TASK DIRECTIONS: For the string "time", find every matching line in the records and copy it.

[Stored data entries]
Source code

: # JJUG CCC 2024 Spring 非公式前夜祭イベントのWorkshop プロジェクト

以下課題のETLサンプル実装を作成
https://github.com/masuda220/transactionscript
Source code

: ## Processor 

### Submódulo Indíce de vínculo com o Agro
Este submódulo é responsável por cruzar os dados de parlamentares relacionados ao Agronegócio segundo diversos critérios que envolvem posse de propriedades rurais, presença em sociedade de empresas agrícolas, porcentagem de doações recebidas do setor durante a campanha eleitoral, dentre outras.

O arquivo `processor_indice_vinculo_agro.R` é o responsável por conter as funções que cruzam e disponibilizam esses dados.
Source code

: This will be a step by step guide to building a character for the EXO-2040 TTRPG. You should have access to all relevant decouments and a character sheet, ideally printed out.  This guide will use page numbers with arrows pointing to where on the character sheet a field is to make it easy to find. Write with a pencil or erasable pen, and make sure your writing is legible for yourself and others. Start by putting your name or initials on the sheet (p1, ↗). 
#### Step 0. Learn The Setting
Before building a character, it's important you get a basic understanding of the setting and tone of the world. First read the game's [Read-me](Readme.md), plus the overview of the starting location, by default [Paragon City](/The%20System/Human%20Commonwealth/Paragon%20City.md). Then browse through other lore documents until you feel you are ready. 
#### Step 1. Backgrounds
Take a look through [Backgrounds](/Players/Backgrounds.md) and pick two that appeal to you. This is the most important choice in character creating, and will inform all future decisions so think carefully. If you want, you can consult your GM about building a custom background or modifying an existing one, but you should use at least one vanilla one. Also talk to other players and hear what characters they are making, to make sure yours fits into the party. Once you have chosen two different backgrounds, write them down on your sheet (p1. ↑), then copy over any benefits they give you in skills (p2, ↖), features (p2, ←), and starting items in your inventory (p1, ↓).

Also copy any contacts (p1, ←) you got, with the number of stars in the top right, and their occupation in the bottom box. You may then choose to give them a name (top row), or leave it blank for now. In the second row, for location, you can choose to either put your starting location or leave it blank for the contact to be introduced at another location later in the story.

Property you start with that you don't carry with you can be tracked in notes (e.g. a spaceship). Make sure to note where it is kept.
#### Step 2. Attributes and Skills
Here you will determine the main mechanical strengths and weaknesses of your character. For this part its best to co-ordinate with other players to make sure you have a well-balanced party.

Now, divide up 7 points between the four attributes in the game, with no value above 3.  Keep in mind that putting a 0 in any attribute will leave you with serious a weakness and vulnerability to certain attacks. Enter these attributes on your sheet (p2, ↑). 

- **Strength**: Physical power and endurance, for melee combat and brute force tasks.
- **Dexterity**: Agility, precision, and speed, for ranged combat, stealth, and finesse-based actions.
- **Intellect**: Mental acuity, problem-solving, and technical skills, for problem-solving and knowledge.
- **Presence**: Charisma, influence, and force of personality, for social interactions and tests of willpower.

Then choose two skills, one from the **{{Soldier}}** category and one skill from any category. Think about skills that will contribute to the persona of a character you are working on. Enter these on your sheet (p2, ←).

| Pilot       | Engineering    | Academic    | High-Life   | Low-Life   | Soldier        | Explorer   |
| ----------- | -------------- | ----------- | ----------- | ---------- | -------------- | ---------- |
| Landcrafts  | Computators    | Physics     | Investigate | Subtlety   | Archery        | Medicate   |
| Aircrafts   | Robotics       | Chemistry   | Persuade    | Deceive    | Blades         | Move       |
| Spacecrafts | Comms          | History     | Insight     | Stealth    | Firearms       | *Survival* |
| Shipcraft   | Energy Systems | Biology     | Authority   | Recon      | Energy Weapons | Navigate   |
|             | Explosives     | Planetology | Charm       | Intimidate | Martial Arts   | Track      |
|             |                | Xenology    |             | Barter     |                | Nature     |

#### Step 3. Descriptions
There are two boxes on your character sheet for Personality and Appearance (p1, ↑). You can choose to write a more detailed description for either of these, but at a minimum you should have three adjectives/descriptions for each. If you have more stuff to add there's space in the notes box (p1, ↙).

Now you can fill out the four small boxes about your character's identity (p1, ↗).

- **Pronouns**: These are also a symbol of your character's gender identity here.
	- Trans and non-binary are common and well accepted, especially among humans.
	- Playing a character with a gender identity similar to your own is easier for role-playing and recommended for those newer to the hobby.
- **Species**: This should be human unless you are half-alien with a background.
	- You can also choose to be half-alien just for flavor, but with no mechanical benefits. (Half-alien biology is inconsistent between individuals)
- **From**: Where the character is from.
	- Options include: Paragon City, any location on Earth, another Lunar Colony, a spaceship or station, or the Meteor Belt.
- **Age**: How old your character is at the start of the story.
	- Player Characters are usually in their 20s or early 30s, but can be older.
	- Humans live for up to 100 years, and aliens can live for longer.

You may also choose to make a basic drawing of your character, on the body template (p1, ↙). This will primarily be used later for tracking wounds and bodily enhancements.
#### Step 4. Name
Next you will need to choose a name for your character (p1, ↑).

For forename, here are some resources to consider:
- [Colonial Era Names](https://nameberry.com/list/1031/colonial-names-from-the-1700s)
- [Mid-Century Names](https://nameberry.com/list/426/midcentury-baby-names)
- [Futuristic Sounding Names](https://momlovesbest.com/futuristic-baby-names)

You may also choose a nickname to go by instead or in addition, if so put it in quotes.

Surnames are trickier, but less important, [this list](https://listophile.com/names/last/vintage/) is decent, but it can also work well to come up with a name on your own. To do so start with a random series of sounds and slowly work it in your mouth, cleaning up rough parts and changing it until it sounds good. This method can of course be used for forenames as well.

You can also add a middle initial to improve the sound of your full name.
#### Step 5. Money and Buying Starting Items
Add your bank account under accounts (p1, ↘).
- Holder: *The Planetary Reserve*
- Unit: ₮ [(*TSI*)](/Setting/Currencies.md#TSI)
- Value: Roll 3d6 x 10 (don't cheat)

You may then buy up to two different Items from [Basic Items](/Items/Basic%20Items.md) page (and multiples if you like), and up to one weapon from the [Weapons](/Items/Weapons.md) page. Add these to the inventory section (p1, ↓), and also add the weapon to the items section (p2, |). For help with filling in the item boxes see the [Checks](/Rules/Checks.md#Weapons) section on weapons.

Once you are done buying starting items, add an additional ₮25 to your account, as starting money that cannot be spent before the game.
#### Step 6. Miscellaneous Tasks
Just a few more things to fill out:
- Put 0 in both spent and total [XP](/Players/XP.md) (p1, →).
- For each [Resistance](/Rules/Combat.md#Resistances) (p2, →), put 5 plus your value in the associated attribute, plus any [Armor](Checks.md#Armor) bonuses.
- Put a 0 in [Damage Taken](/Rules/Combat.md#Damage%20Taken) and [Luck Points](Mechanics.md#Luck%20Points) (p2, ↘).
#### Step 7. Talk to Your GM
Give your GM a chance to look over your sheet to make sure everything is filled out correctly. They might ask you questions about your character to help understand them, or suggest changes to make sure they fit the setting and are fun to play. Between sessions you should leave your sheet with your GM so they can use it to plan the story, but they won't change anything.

---

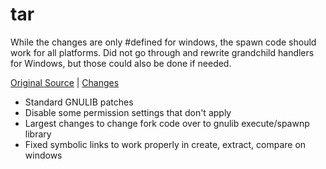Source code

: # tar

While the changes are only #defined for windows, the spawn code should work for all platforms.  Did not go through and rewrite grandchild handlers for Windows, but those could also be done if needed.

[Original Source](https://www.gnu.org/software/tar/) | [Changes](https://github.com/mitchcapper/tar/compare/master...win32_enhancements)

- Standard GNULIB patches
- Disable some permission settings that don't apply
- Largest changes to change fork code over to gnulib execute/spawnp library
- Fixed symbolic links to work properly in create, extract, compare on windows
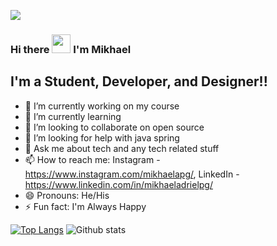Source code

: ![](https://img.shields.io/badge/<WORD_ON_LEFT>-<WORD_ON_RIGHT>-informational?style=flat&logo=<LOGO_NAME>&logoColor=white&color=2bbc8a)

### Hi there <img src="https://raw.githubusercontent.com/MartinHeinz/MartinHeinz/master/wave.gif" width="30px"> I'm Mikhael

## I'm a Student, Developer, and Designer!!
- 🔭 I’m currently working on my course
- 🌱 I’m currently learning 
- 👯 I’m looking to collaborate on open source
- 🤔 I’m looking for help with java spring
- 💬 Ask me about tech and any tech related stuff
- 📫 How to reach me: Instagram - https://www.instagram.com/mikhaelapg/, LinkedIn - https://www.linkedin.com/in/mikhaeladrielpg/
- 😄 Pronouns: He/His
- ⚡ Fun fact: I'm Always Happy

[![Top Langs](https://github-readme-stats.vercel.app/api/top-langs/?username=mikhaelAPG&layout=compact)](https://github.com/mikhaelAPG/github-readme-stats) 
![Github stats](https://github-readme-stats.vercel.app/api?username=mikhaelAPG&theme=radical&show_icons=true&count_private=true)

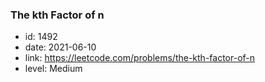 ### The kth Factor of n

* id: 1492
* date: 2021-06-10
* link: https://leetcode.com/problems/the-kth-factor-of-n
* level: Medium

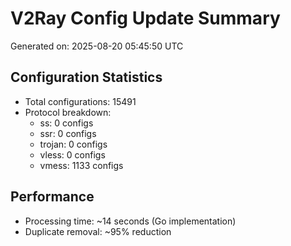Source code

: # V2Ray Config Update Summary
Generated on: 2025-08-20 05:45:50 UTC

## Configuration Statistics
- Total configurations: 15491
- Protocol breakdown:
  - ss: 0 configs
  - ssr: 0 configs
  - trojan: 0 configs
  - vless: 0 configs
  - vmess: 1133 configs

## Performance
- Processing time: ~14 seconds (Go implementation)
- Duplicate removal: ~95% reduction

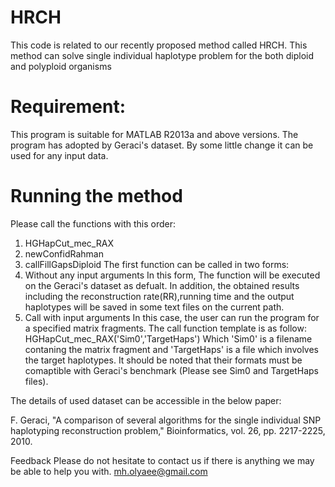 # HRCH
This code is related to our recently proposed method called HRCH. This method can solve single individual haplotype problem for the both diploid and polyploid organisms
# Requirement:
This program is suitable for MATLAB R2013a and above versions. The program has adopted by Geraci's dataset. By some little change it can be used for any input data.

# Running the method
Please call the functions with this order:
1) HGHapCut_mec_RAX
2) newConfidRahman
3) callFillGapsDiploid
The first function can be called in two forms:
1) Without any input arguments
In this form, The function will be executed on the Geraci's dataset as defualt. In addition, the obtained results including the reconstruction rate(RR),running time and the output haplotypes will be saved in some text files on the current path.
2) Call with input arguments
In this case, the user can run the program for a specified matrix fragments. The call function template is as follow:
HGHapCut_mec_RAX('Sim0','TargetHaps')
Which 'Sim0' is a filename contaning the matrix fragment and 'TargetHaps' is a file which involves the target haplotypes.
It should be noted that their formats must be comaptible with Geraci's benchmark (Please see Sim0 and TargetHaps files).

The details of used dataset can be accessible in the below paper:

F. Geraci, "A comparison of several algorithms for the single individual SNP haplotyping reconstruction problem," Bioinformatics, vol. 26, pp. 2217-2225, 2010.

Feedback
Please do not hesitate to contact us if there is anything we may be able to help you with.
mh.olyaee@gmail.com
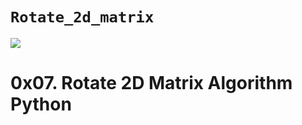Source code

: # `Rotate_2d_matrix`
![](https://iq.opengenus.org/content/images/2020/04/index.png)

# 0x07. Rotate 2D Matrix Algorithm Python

SOLUTION:
- Processing time: ~14 seconds (Go implementation)
In this form, The function will be executed on the Geraci's dataset as defualt. In addition, the obtained results including the reconstruction rate(RR),running time and the output haplotypes will be saved in some text files on the current path.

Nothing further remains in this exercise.